“The Sikh Manifesto” key to election success
“Sikhs are a role model community and provide an exceptionally interesting example of successful integration whilst maintaining a very visible and distinctive identity.” The Sikh Manifesto UK starts not only with successful Sikh integration but also success in other spheres of British life with stress on common Anglo-Sikh heritage. This is at a time when, in the wake of Brexit, there is so much talk about “the impact of immigration and the integration of minority communities”. The Sikh Manifesto provides a comprehensive brief about Sikh issues for politicians, the Parliamentarians and the public.
With the General Election announced for 8 June 2017, the British Sikhs have an opportunity to get their political act together. There is an opportunity for at least one Sikh woman and a “sabat saroop” (identity) Sikh to make it to the House of Commons. At the time of writing the Labour Party has announced Bibi Preet Kaur Gill (a Board member of the Sikh Network) from Birmingham, and S. Tanmanjeet Singh Dhesi from Slough.
However, even when Sikhs stand for elections from winnable seats, they will have to work extra hard to succeed no matter what the majority in the previous election of the Party they stand for. More so in the current Brexit climate when there is a sharp swing to right-wing politics. Sikh candidates should not take “safe seats” for granted. Sikh experience in every field is that they have to do that extra mile to succeed.
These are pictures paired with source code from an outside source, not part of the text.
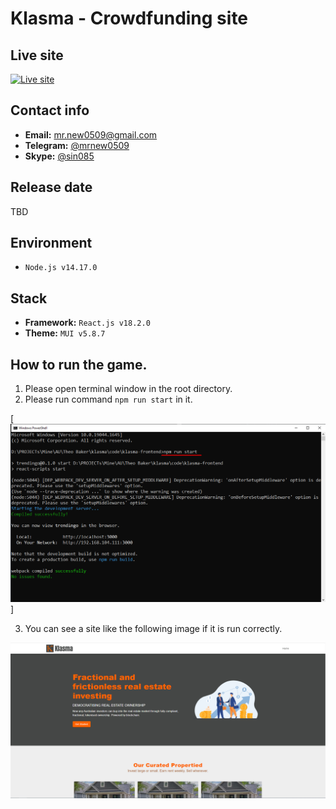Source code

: # Klasma - Crowdfunding site

## Live site
[![Live site](live-site.png)](https://cool-phoenix-a297ef.netlify.app/)

## Contact info
- **Email:** mr.new0509@gmail.com
- **Telegram:** [@mrnew0509](https://t.me/mrnew0509)
- **Skype:** [@sin085](https://join.skype.com/invite/xat3AgpiRVOI)

## Release date
TBD

## Environment
- `Node.js v14.17.0`

## Stack
- **Framework:** `React.js v18.2.0`
- **Theme:** `MUI v5.8.7`

## How to run the game.
1. Please open terminal window in the root directory.
2. Please run command `npm run start` in it.

[![guide-terminal](readme_images/guide-terminal.png)]

3. You can see a site like the following image if it is run correctly.

![guide-site](readme_images/guide-site.png)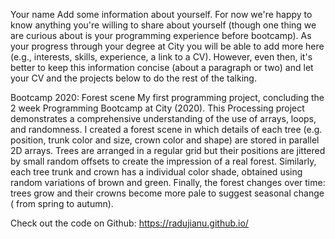 
Your name
Add some information about yourself. 
For now we're happy to know anything you're willing to share about yourself (though one thing we are curious about is your programming experience before bootcamp).
As your progress through your degree at City you will be able to add more here (e.g., interests, skills, experience, a link to a CV). 
However, even then, it's better to keep this information concise (about a paragraph or two) and let your CV and the projects below to do the rest of the talking.


Bootcamp 2020: Forest scene
My first programming project, concluding the 2 week Programming Bootcamp at City (2020). 
This Processing project demonstrates a comprehensive understanding of the use of arrays, loops, and randomness.
 I created a forest scene in which details of each tree (e.g. position, trunk color and size, crown color and shape) are stored in parallel 2D arrays. 
Trees are arranged in a regular grid but their positions are jittered by small random offsets to create the impression of a real forest.
 Similarly, each tree trunk and crown has a individual color shade, obtained using random variations of brown and green. 
Finally, the forest changes over time: trees grow and their crowns become more pale to suggest seasonal change ( from spring to autumn).

Check out the code on Github: https://radujianu.github.io/

  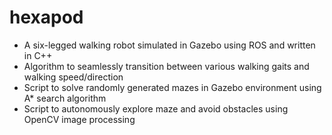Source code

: # hexapod

- A six-legged walking robot simulated in Gazebo using ROS and written in C++
- Algorithm to seamlessly transition between various walking gaits and walking speed/direction
- Script to solve randomly generated mazes in Gazebo environment using A* search algorithm
- Script to autonomously explore maze and avoid obstacles using OpenCV image processing
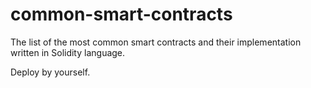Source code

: # common-smart-contracts
The list of the most common smart contracts and their implementation written in Solidity language.

Deploy by yourself.

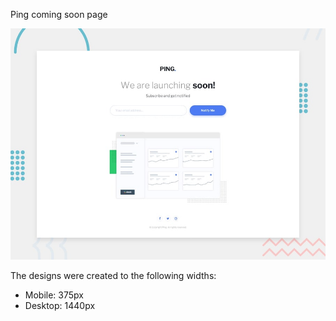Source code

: Ping coming soon page

![Design preview for the Ping coming soon page coding challenge](./design/desktop-preview.jpg)

The designs were created to the following widths:

- Mobile: 375px
- Desktop: 1440px
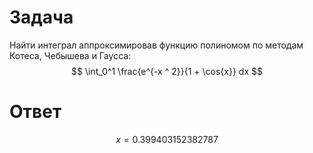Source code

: # Задача

Найти интеграл аппроксимировав функцию полиномом по методам Котеса, Чебышева и Гаусса: 
$$
\int_0^1 \frac{e^{-x ^ 2}}{1 + \cos{x}} dx
$$

# Ответ

$$
x = 0.399403152382787
$$
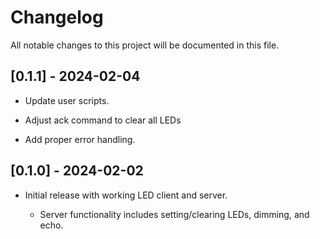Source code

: # Changelog

All notable changes to this project will be documented in this file.

## [0.1.1] - 2024-02-04

- Update user scripts.

- Adjust ack command to clear all LEDs

- Add proper error handling.


## [0.1.0] - 2024-02-02

- Initial release with working LED client and server.

  - Server functionality includes setting/clearing LEDs, dimming, and echo.

<!-- generated by git-cliff -->
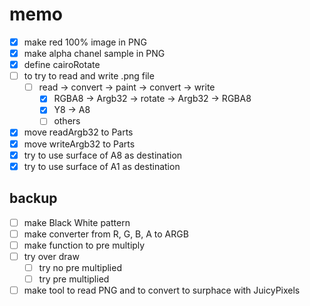 memo
====

* [x] make red 100% image in PNG
* [x] make alpha chanel sample in PNG
* [x] define cairoRotate
* [ ] to try to read and write .png file
	+ [ ] read -> convert -> paint -> convert -> write
		- [x] RGBA8 -> Argb32 -> rotate -> Argb32 -> RGBA8
		- [x] Y8 -> A8
		- [ ] others
* [x] move readArgb32 to Parts
* [x] move writeArgb32 to Parts
* [x] try to use surface of A8 as destination
* [x] try to use surface of A1 as destination

backup
------

* [ ] make Black White pattern
* [ ] make converter from R, G, B, A to ARGB
* [ ] make function to pre multiply
* [ ] try over draw
	+ [ ] try no pre multiplied
	+ [ ] try pre multiplied
* [ ] make tool to read PNG and to convert to surphace with JuicyPixels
Much credit for the background lobbying at senior political level goes to the first Sikh political party, the Sikh Federation UK, supported, no doubt, by many influential British Sikhs and organisations. As Bhai Amrik Singh of the Federation said in a press statement, “An early General Election gives political parties and the Sikh community an opportunity to address the complete lack of Sikh representation in the House of Commons.”
While the Sikh candidates have to show a good grasp of the most urgent national and international issues, the Sikhs as a community have an opportunity to lobby all candidates about the Sikh issues listed in the Sikh Manifesto 2015-2020. These include more effective Sikh representation, ethnic monitoring of the Sikhs, 1984 Sikh genocide related issues, need for statutory guidelines regarding the Sikh articles of faith and a Sikh monument in London to highlight Sikh sacrifices in World War I.
The Manifesto is now acknowledged as a Sikh political reference manual not only specific to the UK but, regarding the more general Sikh issues, to all Sikhs in the diaspora countries. It is also a well-balanced introduction to the Sikhs, and shows the commonality between Sikh and British values. In fact the Manifesto is an educational document and as announcement that we are Sikhs and we are British. British Sikhs need opportunities to serve in the political arena in the same way as they are making so much contribution in economic, social, professional and other fields.